Arctogeophilus glacialis

Scientific classification
- Kingdom: Animalia
- Phylum: Arthropoda
- Subphylum: Myriapoda
- Class: Chilopoda
- Order: Geophilomorpha
- Family: Geophilidae
- Genus: Arctogeophilus
- Species: A. glacialis
- Binomial name: Arctogeophilus glacialis (Attems, 1909)
- Synonyms: Geophilus glacialis Attems, 1909; Cryophilus alaskanus Chamberlin, 1919;

= Arctogeophilus glacialis =

- Genus: Arctogeophilus
- Species: glacialis
- Authority: (Attems, 1909)
- Synonyms: Geophilus glacialis Attems, 1909, Cryophilus alaskanus Chamberlin, 1919

Species of centipede

Arctogeophilus glacialis, the glacial geophilus, is a species of soil centipede in the family Geophildae. This centipede is found in Russia, Alaska, and Canada. This species was first described in 1909 by the Austrian myriapodologist Carl Attems as the type species for the taxon Arctogeophilus, which was originally described as a subgenus of the genus Geophilus but was elevated to the status of genus in 1910 by the French zoologist Henri Ribaut.

== Discovery, taxonomy, and distribution ==
Attems based the original description of this species on several type specimens, including three males and four females. These syntypes were found in 1879 at Port Clarence in Alaska and at two sites on the Chukotka peninsula (the village of Nunyamo and Penkigney Bay) on the eastern coast of Siberia. These specimens were collected during the first successful navigation of the Northeast Passage, completed by the Vega expedition led by the Nordic explorer Adolf Erik Nordenskjöld aboard the SS Vega. These specimens and other type material in the form of slides are deposited in the Natural History Museum in Vienna.

In 1919, the American biologist Ralph V. Chamberlain described Cryophilus alaskanus as a new species based on two specimens collected in 1916 from the tundra near Nome in Alaska. In 1946, Chamberlain reported the collection of another specimen in 1945 in College near Fairbanks in Alaska. He also deemed C. alaskanus to be a junior synonym of A. glacialis. Authorities now consider these centipedes to be the same species.

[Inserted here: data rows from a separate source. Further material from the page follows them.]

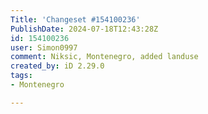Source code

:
 ```yaml
---
Title: 'Changeset #154100236'
PublishDate: 2024-07-18T12:43:28Z
id: 154100236
user: Simon0997
comment: Niksic, Montenegro, added landuse
created_by: iD 2.29.0
tags:
- Montenegro

---
```


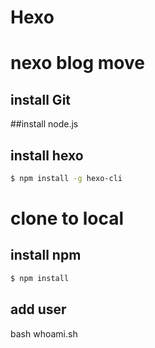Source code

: # Hexo
# nexo blog move
## install Git
##install node.js

## install hexo

``` bash
$ npm install -g hexo-cli
```
# clone to local
## install npm

```bash
$ npm install
```
## add user

bash whoami.sh
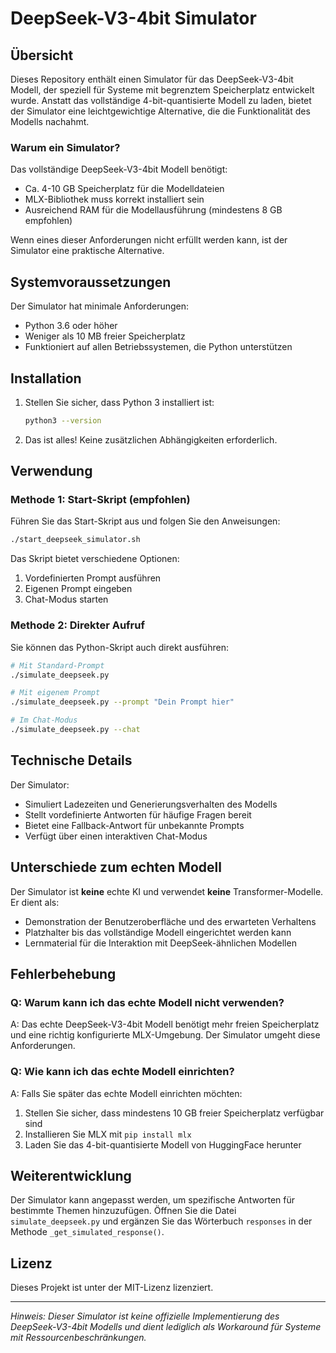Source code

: # DeepSeek-V3-4bit Simulator

## Übersicht

Dieses Repository enthält einen Simulator für das DeepSeek-V3-4bit Modell, der speziell für Systeme mit begrenztem Speicherplatz entwickelt wurde. Anstatt das vollständige 4-bit-quantisierte Modell zu laden, bietet der Simulator eine leichtgewichtige Alternative, die die Funktionalität des Modells nachahmt.

### Warum ein Simulator?

Das vollständige DeepSeek-V3-4bit Modell benötigt:
- Ca. 4-10 GB Speicherplatz für die Modelldateien
- MLX-Bibliothek muss korrekt installiert sein
- Ausreichend RAM für die Modellausführung (mindestens 8 GB empfohlen)

Wenn eines dieser Anforderungen nicht erfüllt werden kann, ist der Simulator eine praktische Alternative.

## Systemvoraussetzungen

Der Simulator hat minimale Anforderungen:
- Python 3.6 oder höher
- Weniger als 10 MB freier Speicherplatz
- Funktioniert auf allen Betriebssystemen, die Python unterstützen

## Installation

1. Stellen Sie sicher, dass Python 3 installiert ist:
   ```bash
   python3 --version
   ```

2. Das ist alles! Keine zusätzlichen Abhängigkeiten erforderlich.

## Verwendung

### Methode 1: Start-Skript (empfohlen)

Führen Sie das Start-Skript aus und folgen Sie den Anweisungen:

```bash
./start_deepseek_simulator.sh
```

Das Skript bietet verschiedene Optionen:
1. Vordefinierten Prompt ausführen
2. Eigenen Prompt eingeben
3. Chat-Modus starten

### Methode 2: Direkter Aufruf

Sie können das Python-Skript auch direkt ausführen:

```bash
# Mit Standard-Prompt
./simulate_deepseek.py

# Mit eigenem Prompt
./simulate_deepseek.py --prompt "Dein Prompt hier"

# Im Chat-Modus
./simulate_deepseek.py --chat
```

## Technische Details

Der Simulator:
- Simuliert Ladezeiten und Generierungsverhalten des Modells
- Stellt vordefinierte Antworten für häufige Fragen bereit
- Bietet eine Fallback-Antwort für unbekannte Prompts
- Verfügt über einen interaktiven Chat-Modus

## Unterschiede zum echten Modell

Der Simulator ist **keine** echte KI und verwendet **keine** Transformer-Modelle. Er dient als:
- Demonstration der Benutzeroberfläche und des erwarteten Verhaltens
- Platzhalter bis das vollständige Modell eingerichtet werden kann
- Lernmaterial für die Interaktion mit DeepSeek-ähnlichen Modellen

## Fehlerbehebung

### Q: Warum kann ich das echte Modell nicht verwenden?
A: Das echte DeepSeek-V3-4bit Modell benötigt mehr freien Speicherplatz und eine richtig konfigurierte MLX-Umgebung. Der Simulator umgeht diese Anforderungen.

### Q: Wie kann ich das echte Modell einrichten?
A: Falls Sie später das echte Modell einrichten möchten:
1. Stellen Sie sicher, dass mindestens 10 GB freier Speicherplatz verfügbar sind
2. Installieren Sie MLX mit `pip install mlx`
3. Laden Sie das 4-bit-quantisierte Modell von HuggingFace herunter

## Weiterentwicklung

Der Simulator kann angepasst werden, um spezifische Antworten für bestimmte Themen hinzuzufügen. Öffnen Sie die Datei `simulate_deepseek.py` und ergänzen Sie das Wörterbuch `responses` in der Methode `_get_simulated_response()`.

## Lizenz

Dieses Projekt ist unter der MIT-Lizenz lizenziert.

---

*Hinweis: Dieser Simulator ist keine offizielle Implementierung des DeepSeek-V3-4bit Modells und dient lediglich als Workaround für Systeme mit Ressourcenbeschränkungen.*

In 2022, David W. Langor and Stephen D. Langor reported the discovery of more than 20 specimens in Canada. These centipedes were recently identified as specimens of A. glacialis by the American myriapodologist Ralph E. Crabill, Jr. These specimens were collected at Reindeer Station in the Northwest Territories by the Canadian zoologist John R. Vockeroth in 1948 and represent the first record of this species in Canada.

== Etymology ==
The genus name Arctogeophilus comes from Ancient Greek ἄρκτος (árktos), meaning "bear," γεω- (geo-), meaning "earth," and φίλος (phílos), meaning "lover." The specific epithet glacialis comes from Latin glacies, meaning "ice." The names allude to the cold habitat and northern range of this centipede, in the direction of the Ursa Major constellation.

== Description ==
This species features 39 pairs of legs in each sex and can reach 20 mm in length and 1.2 mm in breadth. This centipede has a yellow or reddish yellow body with the head more reddish brown than the body. The first maxillae feature relatively short lappets projecting from the lateral margins. The forcipules feature denticles on all articles, with the denticles on the second and third articles only slightly shorter than those on the first and ultimate articles. The sterna lack ventral fields of pores, and each of the ultimate legs lacks a claw or pretarsus at the tip.

This species shares many traits with other Arctogeophilus species. For example, centipedes in this genus usually lack ventral pore-fields and feature no pretarsus on the ultimate legs. Like other species in this genus, A. glacialis features an elongate head, with a cephalic plate that is noticeably longer than wide. Furthermore, the labrum in this genus features side pieces that nearly touch in the middle, making the intermediate part inconspicuous. In A. glacialis, the intermediate part of the labrum is covered by the side pieces, which meet in the middle.

Three other Arctogeophilus species found in Russia, A. attemsi, A. macrocephalus, and A. sachalinus, are so similar to A. glacialis that some authors have suggested that these three may be junior synonyms of A. glacialis. The species A. glacialis may be distinguished from these close relatives, however, by the lappets on the first maxillae, the denticles on the forcipular articles, and the absence of ventral pore-fields. Whereas the first maxillary lappets are short in A. glacialis, they are long in the other three species. Furthermore, denticles are present on the second and third articles of the forcipule in A. glacialis, whereas these denticles are absent in A. attemsi and A. sachalinus. Moreover, ventral pore fields appear on some anterior segments in A. macrocephalus and A. sachalinus but are entirely absent in A. glacialis.